MATERIAL SUPPLIED:
★ ★ ★ ★ ★ ★ ★
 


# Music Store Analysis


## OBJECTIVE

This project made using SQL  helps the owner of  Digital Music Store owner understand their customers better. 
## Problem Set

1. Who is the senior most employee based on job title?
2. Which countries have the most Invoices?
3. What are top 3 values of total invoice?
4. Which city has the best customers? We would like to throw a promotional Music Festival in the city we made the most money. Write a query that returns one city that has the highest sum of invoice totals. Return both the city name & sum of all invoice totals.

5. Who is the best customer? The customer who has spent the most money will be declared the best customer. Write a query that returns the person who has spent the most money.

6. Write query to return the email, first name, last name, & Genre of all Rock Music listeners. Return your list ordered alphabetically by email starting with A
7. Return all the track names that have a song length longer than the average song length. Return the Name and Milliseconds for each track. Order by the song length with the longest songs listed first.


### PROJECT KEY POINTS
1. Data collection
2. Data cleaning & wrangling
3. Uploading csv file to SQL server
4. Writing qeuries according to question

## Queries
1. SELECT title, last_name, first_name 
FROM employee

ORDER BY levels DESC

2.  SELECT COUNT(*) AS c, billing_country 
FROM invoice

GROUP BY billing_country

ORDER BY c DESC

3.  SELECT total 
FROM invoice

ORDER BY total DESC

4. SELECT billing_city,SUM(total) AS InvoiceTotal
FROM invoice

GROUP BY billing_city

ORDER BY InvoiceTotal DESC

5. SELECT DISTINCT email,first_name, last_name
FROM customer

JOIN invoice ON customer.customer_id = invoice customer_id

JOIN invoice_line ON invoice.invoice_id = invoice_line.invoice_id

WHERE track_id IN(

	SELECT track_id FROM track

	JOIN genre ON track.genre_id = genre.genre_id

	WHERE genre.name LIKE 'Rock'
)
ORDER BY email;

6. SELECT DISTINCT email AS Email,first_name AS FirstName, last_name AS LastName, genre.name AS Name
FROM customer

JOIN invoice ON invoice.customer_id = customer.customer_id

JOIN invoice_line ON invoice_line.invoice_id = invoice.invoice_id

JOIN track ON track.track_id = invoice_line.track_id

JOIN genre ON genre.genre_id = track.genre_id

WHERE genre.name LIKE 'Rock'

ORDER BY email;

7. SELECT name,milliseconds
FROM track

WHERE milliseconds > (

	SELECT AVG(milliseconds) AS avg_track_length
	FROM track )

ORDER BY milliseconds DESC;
★ ★ ★ ★ ★ ★ ★
The entries are to be duplicated exactly, with nothing changed.

# Music Store Analysis


## OBJECTIVE

This project made using SQL  helps the owner of  Digital Music Store owner understand their customers better. 
## Problem Set

1. Who is the senior most employee based on job title?
2. Which countries have the most Invoices?
3. What are top 3 values of total invoice?
4. Which city has the best customers? We would like to throw a promotional Music Festival in the city we made the most money. Write a query that returns one city that has the highest sum of invoice totals. Return both the city name & sum of all invoice totals.

5. Who is the best customer? The customer who has spent the most money will be declared the best customer. Write a query that returns the person who has spent the most money.

6. Write query to return the email, first name, last name, & Genre of all Rock Music listeners. Return your list ordered alphabetically by email starting with A
7. Return all the track names that have a song length longer than the average song length. Return the Name and Milliseconds for each track. Order by the song length with the longest songs listed first.


### PROJECT KEY POINTS
1. Data collection
2. Data cleaning & wrangling
3. Uploading csv file to SQL server
4. Writing qeuries according to question

## Queries
1. SELECT title, last_name, first_name 
FROM employee

ORDER BY levels DESC

2.  SELECT COUNT(*) AS c, billing_country 
FROM invoice

GROUP BY billing_country

ORDER BY c DESC

3.  SELECT total 
FROM invoice

ORDER BY total DESC

4. SELECT billing_city,SUM(total) AS InvoiceTotal
FROM invoice

GROUP BY billing_city

ORDER BY InvoiceTotal DESC

5. SELECT DISTINCT email,first_name, last_name
FROM customer

JOIN invoice ON customer.customer_id = invoice customer_id

JOIN invoice_line ON invoice.invoice_id = invoice_line.invoice_id

WHERE track_id IN(

	SELECT track_id FROM track

	JOIN genre ON track.genre_id = genre.genre_id

	WHERE genre.name LIKE 'Rock'
)
ORDER BY email;

6. SELECT DISTINCT email AS Email,first_name AS FirstName, last_name AS LastName, genre.name AS Name
FROM customer

JOIN invoice ON invoice.customer_id = customer.customer_id

JOIN invoice_line ON invoice_line.invoice_id = invoice.invoice_id

JOIN track ON track.track_id = invoice_line.track_id

JOIN genre ON genre.genre_id = track.genre_id

WHERE genre.name LIKE 'Rock'

ORDER BY email;

7. SELECT name,milliseconds
FROM track

WHERE milliseconds > (

	SELECT AVG(milliseconds) AS avg_track_length
	FROM track )

ORDER BY milliseconds DESC;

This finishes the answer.